• _Problem_: Set down, exactly as written, the lines from the top of the data to the line that holds "storage, or networking.</span></span>", and omit the pictures.
%%
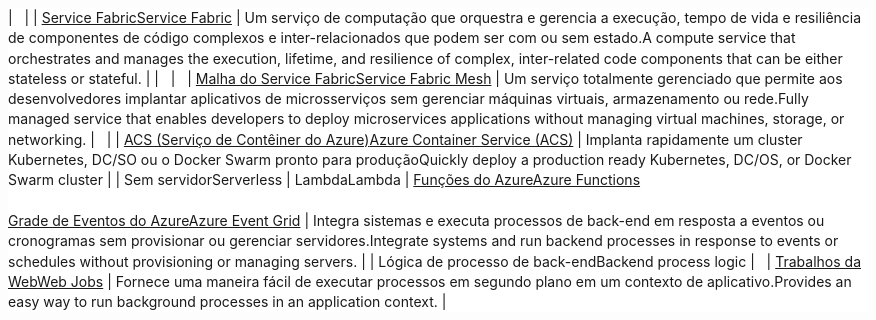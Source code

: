|                 &nbsp;                  |                                                |                                                                                                                       [<span data-ttu-id="89e9c-151">Service Fabric</span><span class="sxs-lookup"><span data-stu-id="89e9c-151">Service Fabric</span></span>](https://azure.microsoft.com/services/service-fabric/)                                                                                                                        |              <span data-ttu-id="89e9c-152">Um serviço de computação que orquestra e gerencia a execução, tempo de vida e resiliência de componentes de código complexos e inter-relacionados que podem ser com ou sem estado.</span><span class="sxs-lookup"><span data-stu-id="89e9c-152">A compute service that orchestrates and manages the execution, lifetime, and resilience of complex, inter-related code components that can be either stateless or stateful.</span></span>              |
| &nbsp; | &nbsp; | [<span data-ttu-id="89e9c-153">Malha do Service Fabric</span><span class="sxs-lookup"><span data-stu-id="89e9c-153">Service Fabric Mesh</span></span>](/azure/service-fabric-mesh/service-fabric-mesh-overview) | <span data-ttu-id="89e9c-154">Um serviço totalmente gerenciado que permite aos desenvolvedores implantar aplicativos de microsserviços sem gerenciar máquinas virtuais, armazenamento ou rede.</span><span class="sxs-lookup"><span data-stu-id="89e9c-154">Fully managed service that enables developers to deploy microservices applications without managing virtual machines, storage, or networking.</span></span>
|                 &nbsp;                  |                                                |                                                                                                                             [<span data-ttu-id="89e9c-155">ACS (Serviço de Contêiner do Azure)</span><span class="sxs-lookup"><span data-stu-id="89e9c-155">Azure Container Service (ACS)</span></span>](/azure/container-service/)                                                                                                                              |                                                             <span data-ttu-id="89e9c-156">Implanta rapidamente um cluster Kubernetes, DC/SO ou o Docker Swarm pronto para produção</span><span class="sxs-lookup"><span data-stu-id="89e9c-156">Quickly deploy a production ready Kubernetes, DC/OS, or Docker Swarm cluster</span></span>                                                              |
|               <span data-ttu-id="89e9c-157">Sem servidor</span><span class="sxs-lookup"><span data-stu-id="89e9c-157">Serverless</span></span>                |                     <span data-ttu-id="89e9c-158">Lambda</span><span class="sxs-lookup"><span data-stu-id="89e9c-158">Lambda</span></span>                     |                                                                                  [<span data-ttu-id="89e9c-159">Funções do Azure</span><span class="sxs-lookup"><span data-stu-id="89e9c-159">Azure Functions</span></span>](https://azure.microsoft.com/services/functions/) <br/><br/>[<span data-ttu-id="89e9c-160">Grade de Eventos do Azure</span><span class="sxs-lookup"><span data-stu-id="89e9c-160">Azure Event Grid</span></span>](https://azure.microsoft.com/services/event-grid/)                                                                                  |                                       <span data-ttu-id="89e9c-161">Integra sistemas e executa processos de back-end em resposta a eventos ou cronogramas sem provisionar ou gerenciar servidores.</span><span class="sxs-lookup"><span data-stu-id="89e9c-161">Integrate systems and run backend processes in response to events or schedules without provisioning or managing servers.</span></span>                                        |
|          <span data-ttu-id="89e9c-162">Lógica de processo de back-end</span><span class="sxs-lookup"><span data-stu-id="89e9c-162">Backend process logic</span></span>          |                     &nbsp;                     |                                                                                                                            [<span data-ttu-id="89e9c-163">Trabalhos da Web</span><span class="sxs-lookup"><span data-stu-id="89e9c-163">Web Jobs</span></span>](/azure/app-service-web/websites-webjobs-resources)                                                                                                                            |                                                              <span data-ttu-id="89e9c-164">Fornece uma maneira fácil de executar processos em segundo plano em um contexto de aplicativo.</span><span class="sxs-lookup"><span data-stu-id="89e9c-164">Provides an easy way to run background processes in an application context.</span></span>                                                              |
%%
• _Task solution_:
Source code

:|                 &nbsp;                  |                                                |                                                                                                                       [<span data-ttu-id="89e9c-151">Service Fabric</span><span class="sxs-lookup"><span data-stu-id="89e9c-151">Service Fabric</span></span>](https://azure.microsoft.com/services/service-fabric/)                                                                                                                        |              <span data-ttu-id="89e9c-152">Um serviço de computação que orquestra e gerencia a execução, tempo de vida e resiliência de componentes de código complexos e inter-relacionados que podem ser com ou sem estado.</span><span class="sxs-lookup"><span data-stu-id="89e9c-152">A compute service that orchestrates and manages the execution, lifetime, and resilience of complex, inter-related code components that can be either stateless or stateful.</span></span>              |
| &nbsp; | &nbsp; | [<span data-ttu-id="89e9c-153">Malha do Service Fabric</span><span class="sxs-lookup"><span data-stu-id="89e9c-153">Service Fabric Mesh</span></span>](/azure/service-fabric-mesh/service-fabric-mesh-overview) | <span data-ttu-id="89e9c-154">Um serviço totalmente gerenciado que permite aos desenvolvedores implantar aplicativos de microsserviços sem gerenciar máquinas virtuais, armazenamento ou rede.</span><span class="sxs-lookup"><span data-stu-id="89e9c-154">Fully managed service that enables developers to deploy microservices applications without managing virtual machines, storage, or networking.</span></span>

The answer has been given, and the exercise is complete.